Care during preparation
Seasoned olive oil can be used in the same way as simple olive oil, with the advantage of bringing more flavor to the dish. However, care must be taken to ensure the quality of the final product:
- Use a sterile glass container to store the seasoned oil. The glass can be sterilized in boiling water for about 5 to 10 minutes; only dehydrated herbs can remain in the seasoned oil. If fresh herbs are used, they should be removed from the glass jar after 1 to 2 weeks of preparation; Garlic should be sautéed before adding it to olive oil; Fresh herbs should be washed well before adding to the When using fresh herbs, the oil should be heated to around 40ºC, when it gets slightly warm, being careful not to exceed this temperature too much and never let it boil.
These precautions are important to avoid contamination of the oil by fungi and bacteria, which can spoil the food and cause diseases such as abdominal pain, diarrhea, fever and infections.

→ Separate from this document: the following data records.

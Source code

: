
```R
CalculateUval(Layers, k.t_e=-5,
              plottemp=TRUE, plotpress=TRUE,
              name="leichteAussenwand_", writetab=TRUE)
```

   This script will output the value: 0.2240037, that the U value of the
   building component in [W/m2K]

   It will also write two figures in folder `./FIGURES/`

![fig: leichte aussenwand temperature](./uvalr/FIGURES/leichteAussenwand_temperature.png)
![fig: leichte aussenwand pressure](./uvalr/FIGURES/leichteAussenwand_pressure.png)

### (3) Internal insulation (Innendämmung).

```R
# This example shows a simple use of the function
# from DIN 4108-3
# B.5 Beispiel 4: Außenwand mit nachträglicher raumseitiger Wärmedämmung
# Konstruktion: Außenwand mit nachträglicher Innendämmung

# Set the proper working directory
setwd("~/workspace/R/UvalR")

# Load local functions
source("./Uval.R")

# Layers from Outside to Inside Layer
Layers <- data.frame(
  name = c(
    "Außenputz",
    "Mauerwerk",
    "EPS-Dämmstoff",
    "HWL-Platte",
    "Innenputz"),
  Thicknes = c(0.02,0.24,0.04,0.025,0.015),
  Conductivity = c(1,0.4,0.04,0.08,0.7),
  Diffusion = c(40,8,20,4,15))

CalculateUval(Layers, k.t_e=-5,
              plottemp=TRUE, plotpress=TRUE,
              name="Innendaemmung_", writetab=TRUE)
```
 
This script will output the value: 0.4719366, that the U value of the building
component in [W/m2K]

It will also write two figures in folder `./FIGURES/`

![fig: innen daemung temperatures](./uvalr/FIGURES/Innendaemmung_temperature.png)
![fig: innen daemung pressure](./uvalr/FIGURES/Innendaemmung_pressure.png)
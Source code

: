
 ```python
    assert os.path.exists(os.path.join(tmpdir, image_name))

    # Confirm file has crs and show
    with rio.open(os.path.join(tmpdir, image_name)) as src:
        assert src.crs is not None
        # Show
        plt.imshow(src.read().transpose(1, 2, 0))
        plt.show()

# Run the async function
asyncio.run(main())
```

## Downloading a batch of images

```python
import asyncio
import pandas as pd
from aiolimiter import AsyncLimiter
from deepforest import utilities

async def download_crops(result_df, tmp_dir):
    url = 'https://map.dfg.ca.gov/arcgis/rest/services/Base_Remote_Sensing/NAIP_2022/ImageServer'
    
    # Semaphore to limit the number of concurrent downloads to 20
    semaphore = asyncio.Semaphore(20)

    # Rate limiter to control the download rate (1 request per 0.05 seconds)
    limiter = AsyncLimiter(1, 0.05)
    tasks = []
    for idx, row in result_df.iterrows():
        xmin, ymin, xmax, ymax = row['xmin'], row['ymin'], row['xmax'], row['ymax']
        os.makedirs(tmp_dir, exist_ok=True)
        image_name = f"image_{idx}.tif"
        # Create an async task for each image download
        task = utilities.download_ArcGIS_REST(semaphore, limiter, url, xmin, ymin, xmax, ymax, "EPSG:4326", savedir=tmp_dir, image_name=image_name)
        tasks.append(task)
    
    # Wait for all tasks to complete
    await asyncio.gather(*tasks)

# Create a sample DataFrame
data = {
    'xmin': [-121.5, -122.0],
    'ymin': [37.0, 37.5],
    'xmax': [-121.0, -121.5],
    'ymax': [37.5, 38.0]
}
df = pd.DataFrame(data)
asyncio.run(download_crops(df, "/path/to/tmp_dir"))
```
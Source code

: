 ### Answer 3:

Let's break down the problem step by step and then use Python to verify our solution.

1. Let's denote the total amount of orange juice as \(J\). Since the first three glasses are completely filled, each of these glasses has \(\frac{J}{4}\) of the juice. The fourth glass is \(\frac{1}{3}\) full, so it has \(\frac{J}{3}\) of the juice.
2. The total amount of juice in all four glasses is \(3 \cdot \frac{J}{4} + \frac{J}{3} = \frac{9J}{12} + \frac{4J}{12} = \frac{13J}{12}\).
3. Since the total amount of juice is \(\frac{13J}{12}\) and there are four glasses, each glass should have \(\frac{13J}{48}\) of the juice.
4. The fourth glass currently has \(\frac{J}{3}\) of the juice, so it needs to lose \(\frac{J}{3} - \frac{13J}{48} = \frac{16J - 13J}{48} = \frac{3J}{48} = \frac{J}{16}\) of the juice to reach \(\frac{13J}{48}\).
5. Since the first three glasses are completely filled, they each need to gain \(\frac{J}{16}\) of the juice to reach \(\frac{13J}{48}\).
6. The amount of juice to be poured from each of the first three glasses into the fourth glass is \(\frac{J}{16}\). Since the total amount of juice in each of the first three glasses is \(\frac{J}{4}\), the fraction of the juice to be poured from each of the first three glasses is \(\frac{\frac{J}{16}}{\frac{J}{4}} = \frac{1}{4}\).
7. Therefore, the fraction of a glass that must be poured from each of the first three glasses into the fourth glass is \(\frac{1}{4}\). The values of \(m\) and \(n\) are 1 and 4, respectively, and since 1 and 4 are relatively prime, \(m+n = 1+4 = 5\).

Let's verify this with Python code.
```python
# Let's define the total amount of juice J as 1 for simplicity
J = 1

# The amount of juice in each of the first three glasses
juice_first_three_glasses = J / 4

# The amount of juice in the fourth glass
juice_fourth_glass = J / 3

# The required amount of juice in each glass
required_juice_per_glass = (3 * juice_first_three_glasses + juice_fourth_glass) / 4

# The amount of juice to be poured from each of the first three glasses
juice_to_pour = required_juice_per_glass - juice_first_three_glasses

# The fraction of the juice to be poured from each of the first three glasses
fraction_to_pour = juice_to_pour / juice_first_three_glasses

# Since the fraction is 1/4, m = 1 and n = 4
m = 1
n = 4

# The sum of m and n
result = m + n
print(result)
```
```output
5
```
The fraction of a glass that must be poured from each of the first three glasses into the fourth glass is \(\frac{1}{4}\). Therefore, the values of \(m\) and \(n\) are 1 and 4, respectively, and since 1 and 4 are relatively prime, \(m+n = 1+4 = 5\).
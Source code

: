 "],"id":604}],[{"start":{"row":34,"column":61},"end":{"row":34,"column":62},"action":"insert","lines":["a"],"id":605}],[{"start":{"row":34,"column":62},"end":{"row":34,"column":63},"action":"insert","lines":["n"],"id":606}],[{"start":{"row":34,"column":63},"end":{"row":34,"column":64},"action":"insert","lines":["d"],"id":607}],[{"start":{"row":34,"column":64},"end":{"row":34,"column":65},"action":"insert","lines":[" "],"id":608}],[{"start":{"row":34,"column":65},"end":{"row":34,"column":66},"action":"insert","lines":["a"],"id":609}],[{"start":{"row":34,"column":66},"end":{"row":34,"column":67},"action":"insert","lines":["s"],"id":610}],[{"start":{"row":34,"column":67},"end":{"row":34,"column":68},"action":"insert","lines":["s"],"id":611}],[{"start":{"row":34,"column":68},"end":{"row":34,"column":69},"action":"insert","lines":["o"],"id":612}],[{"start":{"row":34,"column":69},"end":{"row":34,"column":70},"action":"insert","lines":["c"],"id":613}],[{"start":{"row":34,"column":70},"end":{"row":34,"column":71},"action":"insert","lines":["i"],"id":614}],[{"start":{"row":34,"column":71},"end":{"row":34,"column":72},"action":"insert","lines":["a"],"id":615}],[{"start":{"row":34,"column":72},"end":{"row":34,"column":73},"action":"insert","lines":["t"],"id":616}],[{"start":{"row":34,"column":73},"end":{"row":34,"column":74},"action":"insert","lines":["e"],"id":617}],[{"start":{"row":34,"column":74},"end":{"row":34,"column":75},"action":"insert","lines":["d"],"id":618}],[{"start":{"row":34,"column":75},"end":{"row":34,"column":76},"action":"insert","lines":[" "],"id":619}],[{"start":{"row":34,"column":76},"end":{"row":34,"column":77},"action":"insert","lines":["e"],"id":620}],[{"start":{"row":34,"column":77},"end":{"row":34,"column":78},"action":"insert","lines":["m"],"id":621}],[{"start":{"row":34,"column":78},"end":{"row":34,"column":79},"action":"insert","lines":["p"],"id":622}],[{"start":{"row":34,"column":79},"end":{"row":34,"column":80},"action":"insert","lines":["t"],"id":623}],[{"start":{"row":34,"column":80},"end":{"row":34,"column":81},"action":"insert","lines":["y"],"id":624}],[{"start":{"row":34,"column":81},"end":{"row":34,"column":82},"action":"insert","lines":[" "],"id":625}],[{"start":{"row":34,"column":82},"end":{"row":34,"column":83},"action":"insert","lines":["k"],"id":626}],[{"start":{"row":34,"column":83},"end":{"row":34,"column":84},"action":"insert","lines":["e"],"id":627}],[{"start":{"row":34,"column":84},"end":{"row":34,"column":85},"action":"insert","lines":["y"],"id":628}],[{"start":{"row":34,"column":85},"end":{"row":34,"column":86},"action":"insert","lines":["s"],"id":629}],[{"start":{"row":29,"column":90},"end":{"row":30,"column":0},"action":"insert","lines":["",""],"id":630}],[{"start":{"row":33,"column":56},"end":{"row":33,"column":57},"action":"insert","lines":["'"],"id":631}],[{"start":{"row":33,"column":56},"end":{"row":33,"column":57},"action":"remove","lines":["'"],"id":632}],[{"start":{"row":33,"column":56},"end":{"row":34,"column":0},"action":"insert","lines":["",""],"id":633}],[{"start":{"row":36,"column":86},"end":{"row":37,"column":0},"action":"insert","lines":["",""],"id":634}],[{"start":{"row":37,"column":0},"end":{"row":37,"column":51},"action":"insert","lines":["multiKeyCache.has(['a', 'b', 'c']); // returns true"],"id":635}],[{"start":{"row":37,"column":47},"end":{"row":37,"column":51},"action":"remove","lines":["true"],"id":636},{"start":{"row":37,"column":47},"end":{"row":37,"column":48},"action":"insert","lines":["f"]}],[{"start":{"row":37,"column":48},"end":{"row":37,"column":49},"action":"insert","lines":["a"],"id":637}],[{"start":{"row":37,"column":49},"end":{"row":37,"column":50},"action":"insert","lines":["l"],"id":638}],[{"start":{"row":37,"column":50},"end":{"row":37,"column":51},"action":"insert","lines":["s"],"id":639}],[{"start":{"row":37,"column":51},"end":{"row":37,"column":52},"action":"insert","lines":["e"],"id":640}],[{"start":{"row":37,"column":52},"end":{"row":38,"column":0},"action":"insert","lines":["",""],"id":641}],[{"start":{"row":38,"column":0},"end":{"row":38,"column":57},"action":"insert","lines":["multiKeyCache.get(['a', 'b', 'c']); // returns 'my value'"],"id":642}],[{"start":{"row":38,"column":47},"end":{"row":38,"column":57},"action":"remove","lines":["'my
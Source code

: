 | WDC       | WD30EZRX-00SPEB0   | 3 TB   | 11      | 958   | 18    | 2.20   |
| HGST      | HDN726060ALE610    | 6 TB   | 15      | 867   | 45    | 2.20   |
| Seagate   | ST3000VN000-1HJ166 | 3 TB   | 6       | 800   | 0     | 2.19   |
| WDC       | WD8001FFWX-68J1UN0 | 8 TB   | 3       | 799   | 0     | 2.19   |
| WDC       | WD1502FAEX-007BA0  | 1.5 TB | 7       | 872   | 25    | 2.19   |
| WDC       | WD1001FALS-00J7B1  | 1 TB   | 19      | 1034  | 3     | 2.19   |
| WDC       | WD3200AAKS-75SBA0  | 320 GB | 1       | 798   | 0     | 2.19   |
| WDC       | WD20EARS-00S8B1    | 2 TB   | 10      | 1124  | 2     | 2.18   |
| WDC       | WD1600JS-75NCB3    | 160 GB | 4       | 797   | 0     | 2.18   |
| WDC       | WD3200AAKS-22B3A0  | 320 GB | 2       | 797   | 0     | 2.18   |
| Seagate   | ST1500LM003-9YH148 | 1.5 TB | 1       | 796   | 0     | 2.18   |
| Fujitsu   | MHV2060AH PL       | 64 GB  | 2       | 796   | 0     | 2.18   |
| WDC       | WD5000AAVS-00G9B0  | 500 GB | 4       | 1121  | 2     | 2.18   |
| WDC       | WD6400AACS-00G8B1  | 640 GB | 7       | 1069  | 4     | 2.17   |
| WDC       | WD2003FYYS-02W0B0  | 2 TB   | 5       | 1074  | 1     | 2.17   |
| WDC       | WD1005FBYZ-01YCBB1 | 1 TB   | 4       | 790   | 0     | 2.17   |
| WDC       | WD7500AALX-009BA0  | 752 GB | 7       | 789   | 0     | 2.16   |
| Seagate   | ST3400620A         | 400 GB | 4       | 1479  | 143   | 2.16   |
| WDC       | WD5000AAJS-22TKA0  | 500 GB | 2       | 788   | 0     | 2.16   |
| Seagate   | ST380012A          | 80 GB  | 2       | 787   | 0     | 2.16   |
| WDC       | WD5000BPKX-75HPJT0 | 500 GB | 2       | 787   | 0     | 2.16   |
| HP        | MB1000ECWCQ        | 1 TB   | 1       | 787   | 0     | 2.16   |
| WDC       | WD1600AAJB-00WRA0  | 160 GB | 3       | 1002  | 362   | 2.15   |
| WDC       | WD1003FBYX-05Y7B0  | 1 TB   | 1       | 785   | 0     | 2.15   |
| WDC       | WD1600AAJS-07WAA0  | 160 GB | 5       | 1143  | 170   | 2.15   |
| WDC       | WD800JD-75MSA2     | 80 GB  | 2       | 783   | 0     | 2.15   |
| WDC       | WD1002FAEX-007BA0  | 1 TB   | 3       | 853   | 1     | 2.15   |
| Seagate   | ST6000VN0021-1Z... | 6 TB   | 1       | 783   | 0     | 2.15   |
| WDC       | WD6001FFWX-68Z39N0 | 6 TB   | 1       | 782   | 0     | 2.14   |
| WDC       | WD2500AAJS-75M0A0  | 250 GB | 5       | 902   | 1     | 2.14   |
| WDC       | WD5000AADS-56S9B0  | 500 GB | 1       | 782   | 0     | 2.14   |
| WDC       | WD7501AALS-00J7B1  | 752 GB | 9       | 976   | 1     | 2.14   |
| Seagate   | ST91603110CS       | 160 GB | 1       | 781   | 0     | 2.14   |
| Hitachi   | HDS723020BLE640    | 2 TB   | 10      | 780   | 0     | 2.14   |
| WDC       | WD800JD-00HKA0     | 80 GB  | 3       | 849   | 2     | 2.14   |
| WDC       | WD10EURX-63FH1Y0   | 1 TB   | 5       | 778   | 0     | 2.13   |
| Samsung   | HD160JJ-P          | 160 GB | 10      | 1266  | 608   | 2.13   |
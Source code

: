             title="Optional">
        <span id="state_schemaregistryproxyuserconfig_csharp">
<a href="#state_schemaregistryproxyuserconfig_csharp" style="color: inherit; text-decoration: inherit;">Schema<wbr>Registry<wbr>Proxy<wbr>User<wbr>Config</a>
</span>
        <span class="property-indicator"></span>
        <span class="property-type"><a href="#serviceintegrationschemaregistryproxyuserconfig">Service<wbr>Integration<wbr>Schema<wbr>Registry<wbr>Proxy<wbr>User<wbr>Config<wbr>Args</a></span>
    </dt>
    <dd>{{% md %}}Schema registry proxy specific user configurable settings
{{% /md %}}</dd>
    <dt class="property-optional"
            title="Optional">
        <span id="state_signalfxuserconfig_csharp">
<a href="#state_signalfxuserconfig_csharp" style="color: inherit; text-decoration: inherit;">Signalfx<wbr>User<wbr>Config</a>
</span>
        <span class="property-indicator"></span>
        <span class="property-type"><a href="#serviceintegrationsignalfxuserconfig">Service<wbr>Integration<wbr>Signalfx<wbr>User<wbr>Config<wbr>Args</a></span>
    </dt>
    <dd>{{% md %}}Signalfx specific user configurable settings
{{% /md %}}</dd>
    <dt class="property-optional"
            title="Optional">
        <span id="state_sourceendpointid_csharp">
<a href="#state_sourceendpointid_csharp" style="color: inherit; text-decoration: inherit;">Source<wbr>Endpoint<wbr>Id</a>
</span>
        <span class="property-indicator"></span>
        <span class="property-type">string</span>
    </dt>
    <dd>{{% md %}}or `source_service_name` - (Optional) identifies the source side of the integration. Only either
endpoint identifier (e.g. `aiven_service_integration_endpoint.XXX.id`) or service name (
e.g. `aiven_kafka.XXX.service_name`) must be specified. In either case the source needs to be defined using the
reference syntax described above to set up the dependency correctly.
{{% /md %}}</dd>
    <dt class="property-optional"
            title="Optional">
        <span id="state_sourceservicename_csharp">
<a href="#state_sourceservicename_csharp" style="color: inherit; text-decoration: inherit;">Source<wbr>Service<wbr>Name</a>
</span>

1. Olive oil with fresh basil and rosemary for fish
Ideal for seasoning pasta and fish dishes.
Ingredients:
- 200 ml of extra virgin olive oil1 handful of basil2 bay leaves2 sprigs of rosemary3 black pepper grains2 whole peeled garlic cloves
Preparation: Wash the herbs well and sauté the garlic in a little olive oil. Heat the oil to 40ºC and pour it into a sterilized glass container, then add herbs. Let it rest for at least 1 week, remove the herbs and store the seasoned oil in the refrigerator.
2. Olive oil with oregano and parsley for salads
This oil is simple to make and is ideal for seasoning salads and toast, being prepared just by adding herbs and oil, at room temperature, in the sterilized glass bottle. Cap the bottle and let it rest for 1 week to improve its aroma and flavor. You can also use other dehydrated herbs.
3. Olive oil with Peppers for meat
It is ideal for seasoning meats, being prepared as follows:
Ingredients:
- We have a wide range of products to choose from, including:
Preparation: Heat the oil to 40ºC and place it in a sterile glass jar with the peppers. Let it rest for at least 7 days before removing the peppers and using. If you leave the dried peppers in the oil, their flavor will become more and more intense.
4. Olive oil with rosemary and garlic for cheese
Ideal for use with fresh and yellow cheeses:
Ingredients:
- In a large bowl, whisk together the garlic, salt and pepper.
Preparation: Wash the rosemary well and sauté the garlic in a little olive oil. Heat the oil to 40ºC and pour it into a sterilized glass container, then add herbs. Let it sit for at least 1 week, remove the herbs and store the seasoned oil in the refrigerator.
Storage and shelf life
Once done, the seasoned oil should rest in a dry, airy and dark place for about 7 to 14 days, the time necessary for the herbs to pass their aroma and flavor to the fat. After this period, the herbs must be removed from the jar and the oil must be kept in the refrigerator.
Only dried herbs can be kept in the bottle together with the olive oil, which has an expiration date of about 2 months.